Out of the lines below, please list those that hold the string "with".

TASK DATA:
----
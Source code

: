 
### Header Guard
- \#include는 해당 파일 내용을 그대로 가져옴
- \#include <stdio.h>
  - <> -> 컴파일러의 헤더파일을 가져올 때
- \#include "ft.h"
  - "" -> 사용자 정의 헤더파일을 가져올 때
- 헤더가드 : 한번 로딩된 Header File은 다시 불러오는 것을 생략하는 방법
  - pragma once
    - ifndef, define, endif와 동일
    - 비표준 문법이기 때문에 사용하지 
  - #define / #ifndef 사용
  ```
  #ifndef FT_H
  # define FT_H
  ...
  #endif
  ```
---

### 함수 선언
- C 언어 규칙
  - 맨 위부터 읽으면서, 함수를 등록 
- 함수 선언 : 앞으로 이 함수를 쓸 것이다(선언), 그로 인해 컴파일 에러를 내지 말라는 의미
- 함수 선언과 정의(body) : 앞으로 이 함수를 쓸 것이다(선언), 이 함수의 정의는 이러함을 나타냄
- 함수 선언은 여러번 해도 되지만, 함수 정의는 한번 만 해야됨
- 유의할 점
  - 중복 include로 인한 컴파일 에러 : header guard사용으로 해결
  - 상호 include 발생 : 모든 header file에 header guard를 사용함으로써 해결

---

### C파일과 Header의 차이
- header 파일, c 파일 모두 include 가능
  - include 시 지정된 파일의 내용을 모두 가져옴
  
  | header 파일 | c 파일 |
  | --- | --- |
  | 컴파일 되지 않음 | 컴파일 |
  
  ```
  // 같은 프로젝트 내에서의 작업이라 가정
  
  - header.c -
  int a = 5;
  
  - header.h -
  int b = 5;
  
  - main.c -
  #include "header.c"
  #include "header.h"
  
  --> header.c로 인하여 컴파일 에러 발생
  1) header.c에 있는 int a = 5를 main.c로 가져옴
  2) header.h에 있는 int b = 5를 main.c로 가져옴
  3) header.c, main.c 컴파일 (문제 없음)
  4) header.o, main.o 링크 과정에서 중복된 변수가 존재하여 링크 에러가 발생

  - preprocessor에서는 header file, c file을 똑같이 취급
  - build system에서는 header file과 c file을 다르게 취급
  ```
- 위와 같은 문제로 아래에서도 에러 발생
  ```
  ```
----
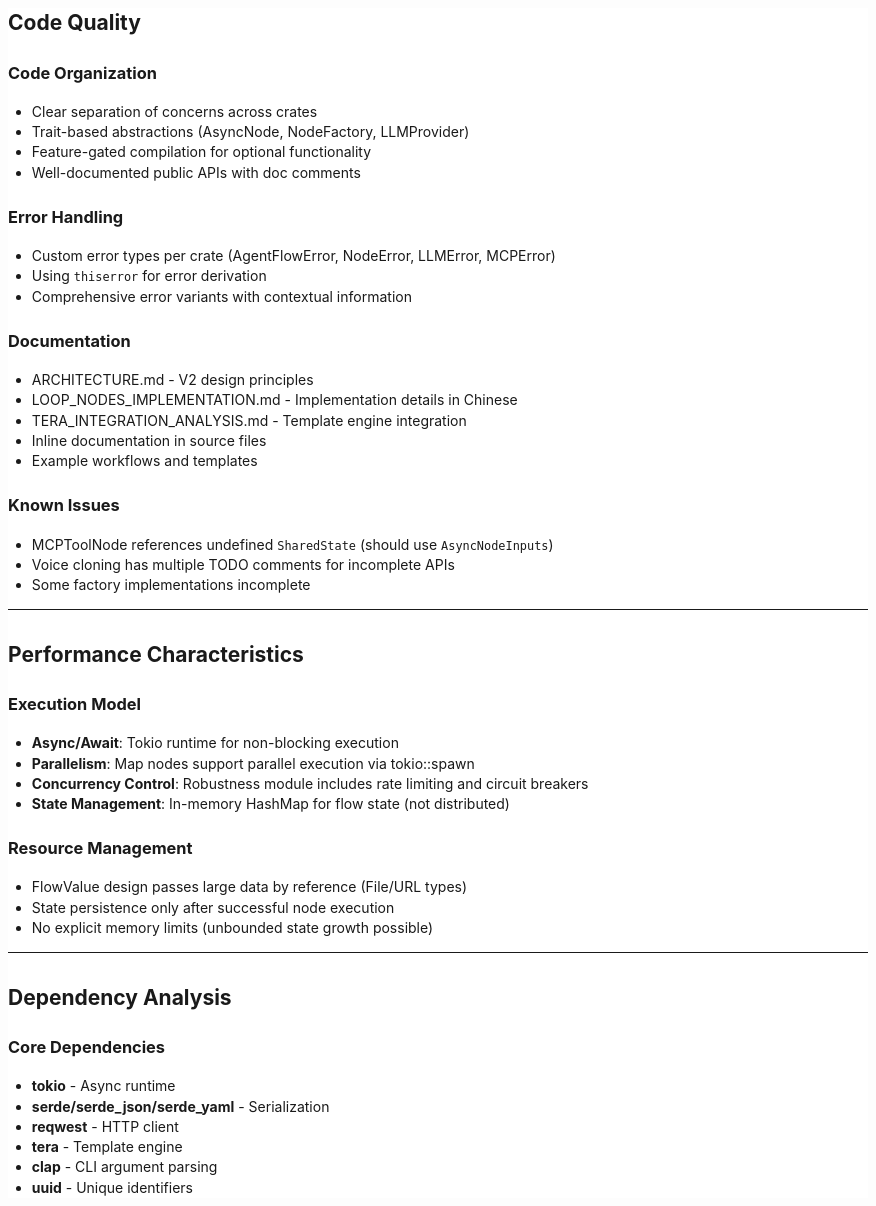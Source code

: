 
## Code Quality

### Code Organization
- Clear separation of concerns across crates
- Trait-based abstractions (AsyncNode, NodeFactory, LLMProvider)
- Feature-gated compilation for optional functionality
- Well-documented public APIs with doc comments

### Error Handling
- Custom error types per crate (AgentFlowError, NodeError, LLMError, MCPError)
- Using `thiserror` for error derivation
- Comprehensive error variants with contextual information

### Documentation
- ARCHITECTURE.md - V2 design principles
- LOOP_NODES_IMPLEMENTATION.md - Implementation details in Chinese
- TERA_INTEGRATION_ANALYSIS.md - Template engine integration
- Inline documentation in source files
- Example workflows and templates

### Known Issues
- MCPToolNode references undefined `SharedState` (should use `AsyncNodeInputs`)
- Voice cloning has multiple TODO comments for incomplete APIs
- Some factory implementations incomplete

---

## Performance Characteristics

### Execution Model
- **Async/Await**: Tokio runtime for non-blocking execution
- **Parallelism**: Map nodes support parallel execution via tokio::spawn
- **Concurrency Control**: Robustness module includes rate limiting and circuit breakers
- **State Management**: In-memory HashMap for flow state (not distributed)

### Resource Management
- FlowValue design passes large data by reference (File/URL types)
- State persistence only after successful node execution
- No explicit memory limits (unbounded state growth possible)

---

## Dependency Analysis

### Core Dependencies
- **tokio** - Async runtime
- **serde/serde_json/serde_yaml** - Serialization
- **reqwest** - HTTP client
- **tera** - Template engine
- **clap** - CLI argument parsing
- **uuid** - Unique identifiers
----
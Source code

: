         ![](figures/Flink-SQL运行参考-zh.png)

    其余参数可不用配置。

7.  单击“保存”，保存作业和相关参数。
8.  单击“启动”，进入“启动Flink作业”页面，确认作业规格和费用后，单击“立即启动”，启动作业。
----
WRITTEN REPLY:
- Well-documented public APIs with doc comments
- Comprehensive error variants with contextual information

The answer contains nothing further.